Another question, is there a certain type of post that you want to feature as a recurring thing on your blog in the next year? An example of this on ProBlogger this year we decided to start trialing Reading Roundups on, I think it’s on Fridays that they go out. It’s a list of links to other sites that we found really useful during the last week. It’s something that we trialed this year for a period of time and it worked really well. It’s actually grown in terms of its popularity since we started doing it, but you might want to try something else. You might want to have story Sundays or Tutorial Tuesday or some other type of post or topic of post that goes out on a weekly or a monthly basis.

Another question, is there a new category that you might want to create to capitalize on a growing trend on your blog? It’s really important, so pay attention to new emerging sub-niches within your niche or new technologies or new trends that are happening within your niche that relate to your niche. Maybe it’s time that you need to start a new category and come up with a bit of a strategy for how you’re going to build up the archives of that category. Again, it might be with a weekly post or a monthly post or just a whole series of content on a particular day.

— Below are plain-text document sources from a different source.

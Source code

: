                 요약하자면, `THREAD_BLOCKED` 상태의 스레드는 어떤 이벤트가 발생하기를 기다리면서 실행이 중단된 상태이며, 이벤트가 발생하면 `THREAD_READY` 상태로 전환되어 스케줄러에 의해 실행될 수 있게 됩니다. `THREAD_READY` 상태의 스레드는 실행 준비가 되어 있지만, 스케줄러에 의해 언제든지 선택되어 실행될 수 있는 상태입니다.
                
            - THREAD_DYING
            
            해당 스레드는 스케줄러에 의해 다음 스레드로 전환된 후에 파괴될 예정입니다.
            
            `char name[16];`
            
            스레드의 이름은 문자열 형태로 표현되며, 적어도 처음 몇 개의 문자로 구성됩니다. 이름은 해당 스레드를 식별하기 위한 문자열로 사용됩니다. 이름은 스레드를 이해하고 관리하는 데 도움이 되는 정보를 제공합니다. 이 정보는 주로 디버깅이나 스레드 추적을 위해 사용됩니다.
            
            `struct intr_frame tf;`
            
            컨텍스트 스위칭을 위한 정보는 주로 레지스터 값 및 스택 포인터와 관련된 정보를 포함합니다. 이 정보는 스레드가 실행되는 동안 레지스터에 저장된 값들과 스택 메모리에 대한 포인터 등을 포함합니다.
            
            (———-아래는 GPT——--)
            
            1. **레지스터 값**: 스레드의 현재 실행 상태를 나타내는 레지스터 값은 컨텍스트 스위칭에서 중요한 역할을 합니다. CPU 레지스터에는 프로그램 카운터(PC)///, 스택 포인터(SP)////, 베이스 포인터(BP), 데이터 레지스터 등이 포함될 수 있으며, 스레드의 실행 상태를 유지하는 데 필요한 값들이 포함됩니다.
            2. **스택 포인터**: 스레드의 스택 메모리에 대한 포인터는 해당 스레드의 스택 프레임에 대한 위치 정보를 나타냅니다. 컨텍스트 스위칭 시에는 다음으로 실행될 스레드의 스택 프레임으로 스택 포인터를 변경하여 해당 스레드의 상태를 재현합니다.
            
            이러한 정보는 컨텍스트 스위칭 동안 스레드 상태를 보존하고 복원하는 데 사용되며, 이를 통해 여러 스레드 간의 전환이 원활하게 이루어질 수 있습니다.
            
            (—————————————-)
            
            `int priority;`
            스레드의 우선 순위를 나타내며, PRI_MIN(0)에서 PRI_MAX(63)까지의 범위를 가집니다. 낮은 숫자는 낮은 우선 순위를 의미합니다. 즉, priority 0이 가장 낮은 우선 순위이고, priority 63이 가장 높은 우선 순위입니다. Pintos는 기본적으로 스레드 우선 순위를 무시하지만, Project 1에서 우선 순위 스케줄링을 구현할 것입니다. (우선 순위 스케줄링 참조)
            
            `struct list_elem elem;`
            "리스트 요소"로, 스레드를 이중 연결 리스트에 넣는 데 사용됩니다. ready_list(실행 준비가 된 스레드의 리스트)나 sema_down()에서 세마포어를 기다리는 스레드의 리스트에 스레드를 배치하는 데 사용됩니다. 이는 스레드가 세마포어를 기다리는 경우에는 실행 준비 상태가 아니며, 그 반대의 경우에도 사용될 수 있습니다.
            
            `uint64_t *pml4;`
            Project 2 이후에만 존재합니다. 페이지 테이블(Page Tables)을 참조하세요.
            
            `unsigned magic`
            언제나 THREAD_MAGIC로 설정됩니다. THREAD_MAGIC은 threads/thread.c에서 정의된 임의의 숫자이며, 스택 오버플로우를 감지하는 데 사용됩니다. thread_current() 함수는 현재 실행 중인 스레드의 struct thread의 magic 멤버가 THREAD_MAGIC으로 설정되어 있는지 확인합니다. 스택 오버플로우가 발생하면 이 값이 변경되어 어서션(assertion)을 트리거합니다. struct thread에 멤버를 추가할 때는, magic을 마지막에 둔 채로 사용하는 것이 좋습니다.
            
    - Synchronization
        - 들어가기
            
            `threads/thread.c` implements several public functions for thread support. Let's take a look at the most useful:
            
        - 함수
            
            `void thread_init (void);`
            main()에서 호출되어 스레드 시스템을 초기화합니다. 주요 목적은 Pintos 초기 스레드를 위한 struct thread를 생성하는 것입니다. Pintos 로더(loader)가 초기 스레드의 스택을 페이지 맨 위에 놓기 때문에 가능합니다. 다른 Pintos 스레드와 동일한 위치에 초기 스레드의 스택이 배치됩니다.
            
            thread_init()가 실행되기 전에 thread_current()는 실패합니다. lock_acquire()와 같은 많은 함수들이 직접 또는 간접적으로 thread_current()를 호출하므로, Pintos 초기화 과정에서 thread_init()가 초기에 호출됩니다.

Another good question that is worth asking during the year as well as how often should you be posting? Going forward into the new year, what will be your posting frequency? You may decide that what you are doing at the moment is just fine and working quite beautifully for everyone including you and your readers. Maybe now’s a good time to change it up. Maybe you want to go more frequently with your posting. Maybe you’ve been doing three a week and you want to try every weekday. Maybe you want to actually decrease it. Maybe you want to try a period of slow blogging, increase the quality and maybe the length of your posts, and post less frequently.

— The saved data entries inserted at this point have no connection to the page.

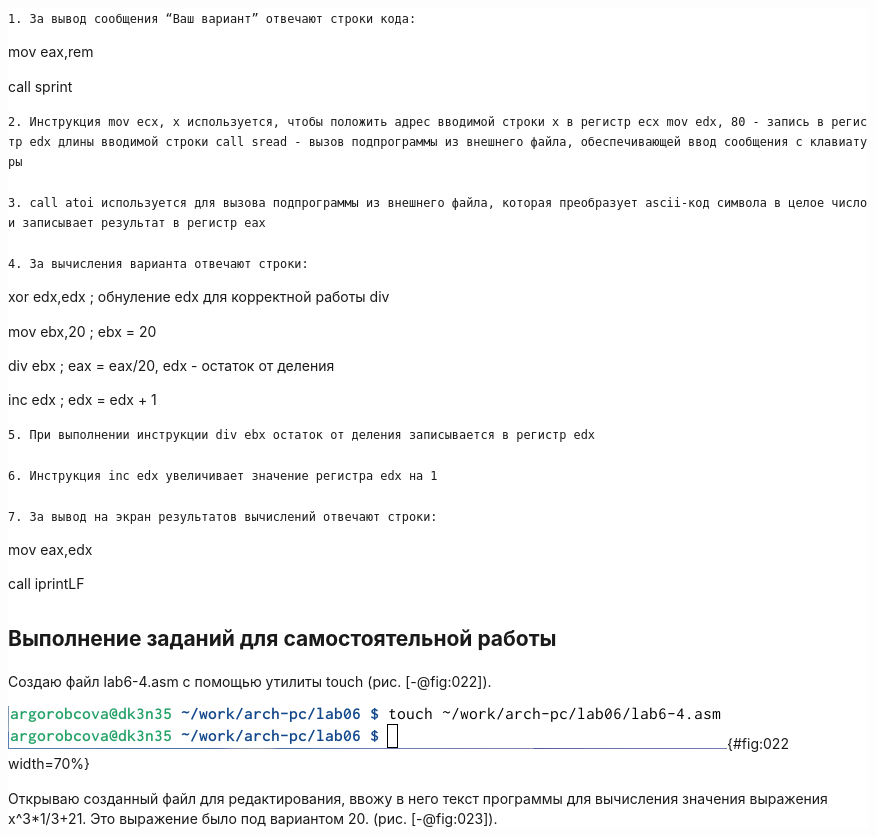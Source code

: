     1. За вывод сообщения “Ваш вариант” отвечают строки кода:
    
mov eax,rem

call sprint

    2. Инструкция mov ecx, x используется, чтобы положить адрес вводимой строки x в регистр ecx mov edx, 80 - запись в регистр edx длины вводимой строки call sread - вызов подпрограммы из внешнего файла, обеспечивающей ввод сообщения с клавиатуры
    
    3. call atoi используется для вызова подпрограммы из внешнего файла, которая преобразует ascii-код символа в целое число и записывает результат в регистр eax
    
    4. За вычисления варианта отвечают строки:
    
xor edx,edx ; обнуление edx для корректной работы div

mov ebx,20 ; ebx = 20

div ebx ; eax = eax/20, edx - остаток от деления

inc edx ; edx = edx + 1

    5. При выполнении инструкции div ebx остаток от деления записывается в регистр edx
    
    6. Инструкция inc edx увеличивает значение регистра edx на 1
    
    7. За вывод на экран результатов вычислений отвечают строки:
    
mov eax,edx

call iprintLF

## Выполнение заданий для самостоятельной работы

Создаю файл lab6-4.asm с помощью утилиты touch (рис. [-@fig:022]).

![Создание файла](image/22.jpg){#fig:022 width=70%}

Открываю созданный файл для редактирования, ввожу в него текст программы для вычисления значения выражения x^3*1/3+21. Это выражение было под вариантом 20. (рис. [-@fig:023]).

There’s certainly no right or wrong with that. I will share some links in the further reading on some pros and cons of more and less frequent posting, but now’s a good time to at least ask that question and to assess how your energy levels are as a writer, as a creator of content. You need to change the frequency based upon those. How are your readers responding? Are they wanting more content or are they feeling a bit overwhelmed with that at the moment? Maybe now’s a good time to begin to experiment with a new frequency of posting.

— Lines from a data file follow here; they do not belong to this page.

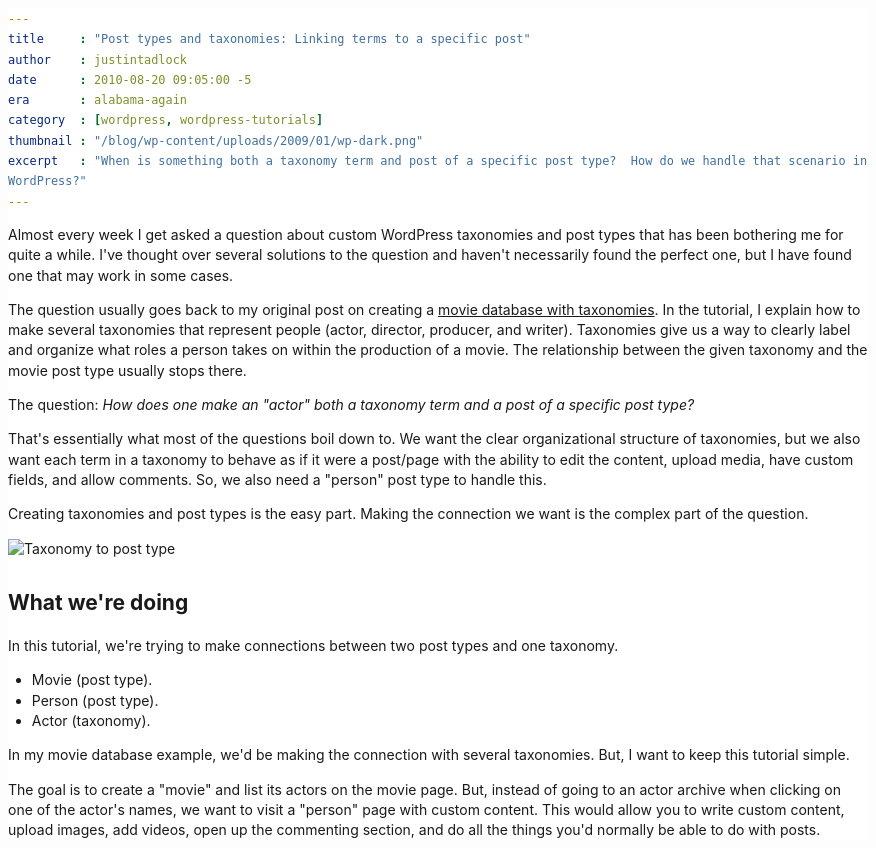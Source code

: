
 ```yaml
---
title     : "Post types and taxonomies: Linking terms to a specific post"
author    : justintadlock
date      : 2010-08-20 09:05:00 -5
era       : alabama-again
category  : [wordpress, wordpress-tutorials]
thumbnail : "/blog/wp-content/uploads/2009/01/wp-dark.png"
excerpt   : "When is something both a taxonomy term and post of a specific post type?  How do we handle that scenario in WordPress?"
---
```


Almost every week I get asked a question about custom WordPress taxonomies and post types that has been bothering me for quite a while.  I've thought over several solutions to the question and haven't necessarily found the perfect one, but I have found one that may work in some cases.

The question usually goes back to my original post on creating a <a href="http://justintadlock.com/archives/2009/06/04/using-custom-taxonomies-to-create-a-movie-database" title="Using custom taxonomies to create a movie database">movie database with taxonomies</a>.  In the tutorial, I explain how to make several taxonomies that represent people (actor, director, producer, and writer).  Taxonomies give us a way to clearly label and organize what roles a person takes on within the production of a movie.  The relationship between the given taxonomy and the movie post type usually stops there.

The question: <em>How does one make an "actor" both a taxonomy term and a post of a specific post type?</em>

That's essentially what most of the questions boil down to.  We want the clear organizational structure of taxonomies, but we also want each term in a taxonomy to behave as if it were a post/page with the ability to edit the content, upload media, have custom fields, and allow comments.  So, we also need a "person" post type to handle this.

Creating taxonomies and post types is the easy part.  Making the connection we want is the complex part of the question.

<img src="http://justintadlock.com/blog/wp-content/uploads/2010/08/taxonomy-to-post-type.png" alt="Taxonomy to post type" title="Making an object both a taxonomy and post type" />

## What we're doing

In this tutorial, we're trying to make connections between two post types and one taxonomy.

<ul>
	<li>Movie (post type).</li>
	<li>Person (post type).</li>
	<li>Actor (taxonomy).</li>
</ul>

In my movie database example, we'd be making the connection with several taxonomies.  But, I want to keep this tutorial simple.

The goal is to create a "movie" and list its actors on the movie page.  But, instead of going to an actor archive when clicking on one of the actor's names, we want to visit a "person" page with custom content.  This would allow you to write custom content, upload images, add videos, open up the commenting section, and do all the things you'd normally be able to do with posts.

Similarly, you might want to begin to experiment with some different mediums of content. Over the last year, we’ve certainly seen the rise of live streaming, Periscope or Blab. Even Facebook’s live if you have access to that yet. We’re also continuing to see the rise of video and podcasting. 

Maybe now’s a good time to begin to think about experimenting with a new medium that you want to tackle in the new year. That doesn’t mean you need to hit the ground on January 1 with that new medium up and running, but you can begin to schedule that and put that into a bit of a plan for the next year. What do you need to learn to get that happening? What do you need to set up in terms of your blog to get it working as well? By making those plans now, you’ll be in a better position to make them actually happen rather than just having them on your someday list.

Will you develop any new rhythms to your posting? Sometimes blogging can get a little bit monotonous. It can get a bit the same for you as a writer just doing the same kind of stuff every week. It can also get that way for your readers. Sometimes, by changing up the rhythm of your posting with new types of posts at new times, it can just bring a bit of freshness, a little bit of life to your blog.

Maybe you want to do what I know many bloggers do and come up with certain themes or certain types of posts for certain types of days. Monday might be the day that you write a list post, Tuesday might be the other day where you ask your community a question, Wednesday might be a day where you write a review, Thursday might be an opinion-writing day, Friday might be a tutorial day where you write a how-to. You can really come up with your own style of post for whatever day of the week suits you.

I’ve talked to many bloggers over the years who’ve got a bit dry and a bit stagnant with their blogs and decided to come up with this rhythm where they take all different types of posts on different days. It just helped them to get going again. That might be something that you want to start the new year with as well by giving a bit of structure to the types of posts. It may be that you don’t want to change the type of posts but might want to put a different topic each day. You might have five or six categories of content on your blog and you might want to assign each of them for a different day of the week. Again, that’s a good way to kind of get back to some of those categories that you haven’t been writing much content for recently.

Another good question that is really good at this time of year when we are feeling quite often a bit tired and sometimes feeling a bit burnt out is when are you going to have time off next year? When are you actually going to allow yourself to have a break from blogging next year? This is something that I have learned this year that is really important that you do need to have those times off your blog.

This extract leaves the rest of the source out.